Personal information
- Full name: Murilo Vinicius Leite Cadina
- Date of birth: 27 January 1997 (age 28)
- Place of birth: Sorocaba, Brazil
- Height: 1.73 m (5 ft 8 in)
- Position(s): Defensive midfielder

Team information
- Current team: Manchego

Youth career
- 2012–2016: Santos
- 2016–2017: Palmeiras

Senior career*
- Years: Team / Apps / (Gls)
- 2018: Barretos / 0 / (0)
- 2019: Lviv / 7 / (0)
- 2019: Ergotelis / 0 / (0)
- 2021–: Manchego / 7 / (0)

= Murilo Cadina =

Brazilian footballer

Murilo Vinicius Leite Cadina (born 27 January 1997) is a Brazilian footballer who plays as a defensive midfielder for Spanish club CD Manchego Ciudad Real.

==Club career==
Born in Sorocaba, São Paulo, Cadina started his career with Santos' youth setup. On 11 March 2016, he signed a two-year deal with Palmeiras. After spending nearly two years in Palmeiras' under-20 squad, Cadina was announced at Barretos on 28 February 2018. However, he only featured once as an unused substitute before leaving the club.

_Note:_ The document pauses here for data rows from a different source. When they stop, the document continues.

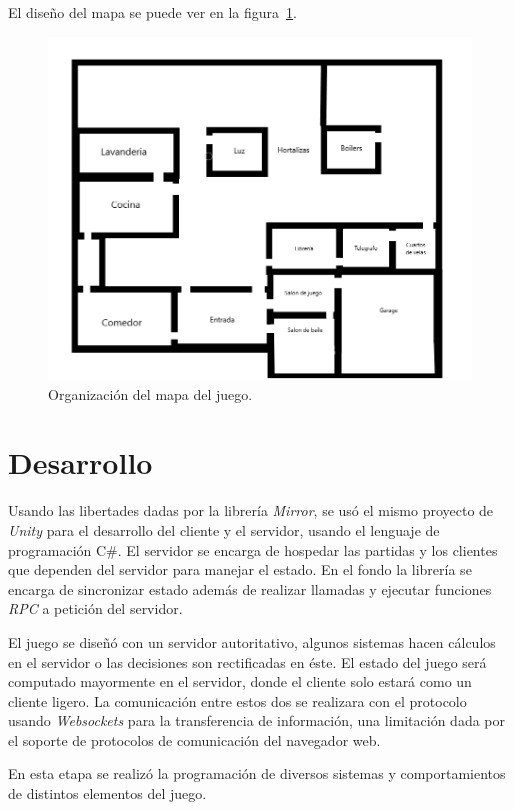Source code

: El diseño del mapa se puede ver en la figura~\ref{fig:mapa_juego}.
\begin{figure}[H]
    \centering
    \includegraphics[width=1\linewidth]{images/MapaJuego.png}
    \caption{Organización del mapa del juego.}
    \label{fig:mapa_juego}
\end{figure}

\section{Desarrollo}
Usando las libertades dadas por la librería \textit{Mirror}, se usó el mismo proyecto de \textit{Unity} para el desarrollo del cliente y el servidor, usando el lenguaje de programación C\#. El servidor se encarga de hospedar las partidas y los clientes que dependen del servidor para manejar el estado. En el fondo la librería se encarga de sincronizar estado además de realizar llamadas y ejecutar funciones \textit{RPC} a petición del servidor.

El juego se diseñó con un servidor autoritativo, algunos sistemas hacen cálculos en el servidor o las decisiones son rectificadas en éste. El estado del juego será computado mayormente en el servidor, donde el cliente solo estará como un cliente ligero. La comunicación entre estos dos se realizara con el protocolo usando \textit{Websockets} para la transferencia de información, una limitación dada por el soporte de protocolos de comunicación del navegador web.

En esta etapa se realizó la programación de diversos sistemas y comportamientos de distintos elementos del juego.

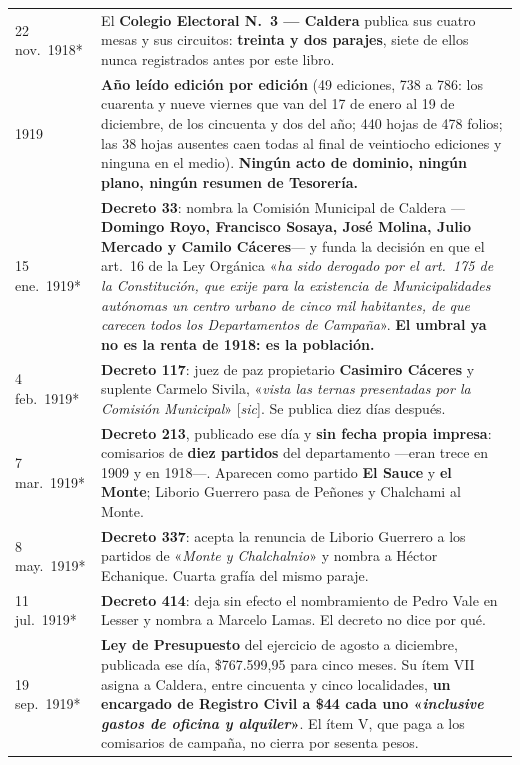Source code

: \begin{longtable}{@{}p{2.7cm}p{10.3cm}@{}}
22 nov.\ 1918* & El \textbf{Colegio Electoral N.\ 3 --- Caldera} publica sus cuatro mesas y sus circuitos: \textbf{treinta y dos parajes}, siete de ellos nunca registrados antes por este libro. \\
1919 & \textbf{Año leído edición por edición} (49 ediciones, 738 a 786: los cuarenta y nueve viernes que van del 17 de enero al 19 de diciembre, de los cincuenta y dos del año; 440 hojas de 478 folios; las 38 hojas ausentes caen todas al final de veintiocho ediciones y ninguna en el medio). \textbf{Ningún acto de dominio, ningún plano, ningún resumen de Tesorería.} \\
15 ene.\ 1919* & \textbf{Decreto 33}: nombra la Comisión Municipal de Caldera ---\textbf{Domingo Royo, Francisco Sosaya, José Molina, Julio Mercado y Camilo Cáceres}--- y funda la decisión en que el art.\ 16 de la Ley Orgánica «\textit{ha sido derogado por el art.\ 175 de la Constitución, que exije para la existencia de Municipalidades autónomas un centro urbano de cinco mil habitantes, de que carecen todos los Departamentos de Campaña}». \textbf{El umbral ya no es la renta de 1918: es la población.} \\
4 feb.\ 1919* & \textbf{Decreto 117}: juez de paz propietario \textbf{Casimiro Cáceres} y suplente Carmelo Sivila, «\textit{vista las ternas presentadas por la Comisión Municipal}» [\textit{sic}]. Se publica diez días después. \\
7 mar.\ 1919* & \textbf{Decreto 213}, publicado ese día y \textbf{sin fecha propia impresa}: comisarios de \textbf{diez partidos} del departamento ---eran trece en 1909 y en 1918---. Aparecen como partido \textbf{El Sauce} y \textbf{el Monte}; Liborio Guerrero\index{Guerrero, Liborio} pasa de Peñones y Chalchami al Monte. \\
8 may.\ 1919* & \textbf{Decreto 337}: acepta la renuncia de Liborio Guerrero\index{Guerrero, Liborio} a los partidos de «\textit{Monte y Chalchalnio}» y nombra a Héctor Echanique. Cuarta grafía del mismo paraje. \\
11 jul.\ 1919* & \textbf{Decreto 414}: deja sin efecto el nombramiento de Pedro Vale en Lesser y nombra a Marcelo Lamas. El decreto no dice por qué. \\
19 sep.\ 1919* & \textbf{Ley de Presupuesto} del ejercicio de agosto a diciembre, publicada ese día, \$767.599,95 para cinco meses. Su ítem VII asigna a Caldera, entre cincuenta y cinco localidades, \textbf{un encargado de Registro Civil a \$44 cada uno «\textit{inclusive gastos de oficina y alquiler}»}. El ítem V, que paga a los comisarios de campaña, no cierra por sesenta pesos. \\

\end{longtable}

On 20 February 2019, Cadina moved abroad and signed a four-year contract with FC Lviv. He made his Ukrainian Premier League debut three days later, in a game against FC Chornomorets Odesa. He eventually terminated his contract with the club in the summer of 2019, in order to sign a three-year deal with Greek Super League 2 side Ergotelis in July 2019. His contract was however terminated during pre-season.